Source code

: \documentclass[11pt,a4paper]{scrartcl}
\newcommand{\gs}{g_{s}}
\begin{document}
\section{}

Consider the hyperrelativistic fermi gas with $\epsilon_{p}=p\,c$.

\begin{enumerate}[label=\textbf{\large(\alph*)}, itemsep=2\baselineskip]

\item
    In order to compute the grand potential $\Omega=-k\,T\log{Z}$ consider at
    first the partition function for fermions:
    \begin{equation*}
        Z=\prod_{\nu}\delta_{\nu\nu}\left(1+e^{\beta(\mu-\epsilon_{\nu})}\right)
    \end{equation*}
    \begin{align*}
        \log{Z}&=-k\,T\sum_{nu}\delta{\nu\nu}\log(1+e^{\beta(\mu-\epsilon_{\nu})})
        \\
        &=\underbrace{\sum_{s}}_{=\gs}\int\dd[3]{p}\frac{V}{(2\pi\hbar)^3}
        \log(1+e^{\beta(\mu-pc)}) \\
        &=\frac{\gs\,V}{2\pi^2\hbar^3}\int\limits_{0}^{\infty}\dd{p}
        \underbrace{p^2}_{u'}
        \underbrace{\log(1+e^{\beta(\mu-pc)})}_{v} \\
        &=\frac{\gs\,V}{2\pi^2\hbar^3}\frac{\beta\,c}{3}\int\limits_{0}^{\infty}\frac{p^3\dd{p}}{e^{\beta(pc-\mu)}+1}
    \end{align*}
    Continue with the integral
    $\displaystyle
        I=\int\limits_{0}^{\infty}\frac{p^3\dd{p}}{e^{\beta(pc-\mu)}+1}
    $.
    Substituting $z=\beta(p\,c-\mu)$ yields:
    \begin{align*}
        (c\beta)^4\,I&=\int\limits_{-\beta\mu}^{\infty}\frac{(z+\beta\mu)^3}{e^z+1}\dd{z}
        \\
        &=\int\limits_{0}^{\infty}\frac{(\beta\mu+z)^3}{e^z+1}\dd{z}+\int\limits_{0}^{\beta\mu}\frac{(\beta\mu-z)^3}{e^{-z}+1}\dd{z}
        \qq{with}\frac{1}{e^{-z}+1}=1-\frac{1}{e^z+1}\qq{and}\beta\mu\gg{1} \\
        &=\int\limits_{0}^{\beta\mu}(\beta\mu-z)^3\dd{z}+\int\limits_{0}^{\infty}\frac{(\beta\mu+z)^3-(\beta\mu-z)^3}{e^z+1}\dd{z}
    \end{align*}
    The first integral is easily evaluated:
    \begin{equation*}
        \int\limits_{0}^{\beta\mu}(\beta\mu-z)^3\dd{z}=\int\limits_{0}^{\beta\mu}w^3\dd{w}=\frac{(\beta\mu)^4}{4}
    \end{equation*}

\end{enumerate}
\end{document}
☆ ☆ ☆ ☆ ☆ ☆ ☆
| How to complete this task |
For the word "hbar", find all matching lines in the entries above and copy them out.

| Reply to the exercise |
        &=\underbrace{\sum_{s}}_{=\gs}\int\dd[3]{p}\frac{V}{(2\pi\hbar)^3}
        &=\frac{\gs\,V}{2\pi^2\hbar^3}\int\limits_{0}^{\infty}\dd{p}
        &=\frac{\gs\,V}{2\pi^2\hbar^3}\frac{\beta\,c}{3}\int\limits_{0}^{\infty}\frac{p^3\dd{p}}{e^{\beta(pc-\mu)}+1}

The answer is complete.